(About this exercise)
Write each entry out again exactly, with nothing omitted.

Extracted records:

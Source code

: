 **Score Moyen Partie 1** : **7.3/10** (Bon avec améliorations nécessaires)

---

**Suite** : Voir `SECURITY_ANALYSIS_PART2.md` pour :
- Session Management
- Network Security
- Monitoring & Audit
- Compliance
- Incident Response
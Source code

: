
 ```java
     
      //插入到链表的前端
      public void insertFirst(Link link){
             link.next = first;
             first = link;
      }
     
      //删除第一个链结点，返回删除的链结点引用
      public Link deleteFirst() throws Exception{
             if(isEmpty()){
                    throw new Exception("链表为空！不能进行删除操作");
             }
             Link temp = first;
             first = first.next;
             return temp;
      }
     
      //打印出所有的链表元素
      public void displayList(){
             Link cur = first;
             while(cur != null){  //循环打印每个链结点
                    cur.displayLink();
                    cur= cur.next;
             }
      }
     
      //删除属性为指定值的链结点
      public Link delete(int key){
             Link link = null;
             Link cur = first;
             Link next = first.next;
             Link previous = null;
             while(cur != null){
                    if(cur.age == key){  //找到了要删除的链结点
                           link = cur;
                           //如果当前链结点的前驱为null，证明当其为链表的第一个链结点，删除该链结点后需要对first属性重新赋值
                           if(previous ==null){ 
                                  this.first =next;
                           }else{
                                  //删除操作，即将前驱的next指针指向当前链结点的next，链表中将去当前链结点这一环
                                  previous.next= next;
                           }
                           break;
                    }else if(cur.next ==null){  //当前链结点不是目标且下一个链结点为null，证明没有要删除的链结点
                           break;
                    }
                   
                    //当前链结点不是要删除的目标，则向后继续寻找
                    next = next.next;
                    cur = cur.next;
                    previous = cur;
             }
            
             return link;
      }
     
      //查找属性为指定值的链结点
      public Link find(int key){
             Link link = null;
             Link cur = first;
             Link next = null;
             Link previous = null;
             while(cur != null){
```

(Response)
Source code

: **Score Moyen Partie 1** : **7.3/10** (Bon avec améliorations nécessaires)

---

**Suite** : Voir `SECURITY_ANALYSIS_PART2.md` pour :
- Session Management
- Network Security
- Monitoring & Audit
- Compliance
- Incident Response
Source code

:
 ```java
     
      //插入到链表的前端
      public void insertFirst(Link link){
             link.next = first;
             first = link;
      }
     
      //删除第一个链结点，返回删除的链结点引用
      public Link deleteFirst() throws Exception{
             if(isEmpty()){
                    throw new Exception("链表为空！不能进行删除操作");
             }
             Link temp = first;
             first = first.next;
             return temp;
      }
     
      //打印出所有的链表元素
      public void displayList(){
             Link cur = first;
             while(cur != null){  //循环打印每个链结点
                    cur.displayLink();
                    cur= cur.next;
             }
      }
     
      //删除属性为指定值的链结点
      public Link delete(int key){
             Link link = null;
             Link cur = first;
             Link next = first.next;
             Link previous = null;
             while(cur != null){
                    if(cur.age == key){  //找到了要删除的链结点
                           link = cur;
                           //如果当前链结点的前驱为null，证明当其为链表的第一个链结点，删除该链结点后需要对first属性重新赋值
                           if(previous ==null){ 
                                  this.first =next;
                           }else{
                                  //删除操作，即将前驱的next指针指向当前链结点的next，链表中将去当前链结点这一环
                                  previous.next= next;
                           }
                           break;
                    }else if(cur.next ==null){  //当前链结点不是目标且下一个链结点为null，证明没有要删除的链结点
                           break;
                    }
                   
                    //当前链结点不是要删除的目标，则向后继续寻找
                    next = next.next;
                    cur = cur.next;
                    previous = cur;
             }
            
             return link;
      }
     
      //查找属性为指定值的链结点
      public Link find(int key){
             Link link = null;
             Link cur = first;
             Link next = null;
             Link previous = null;
             while(cur != null){
```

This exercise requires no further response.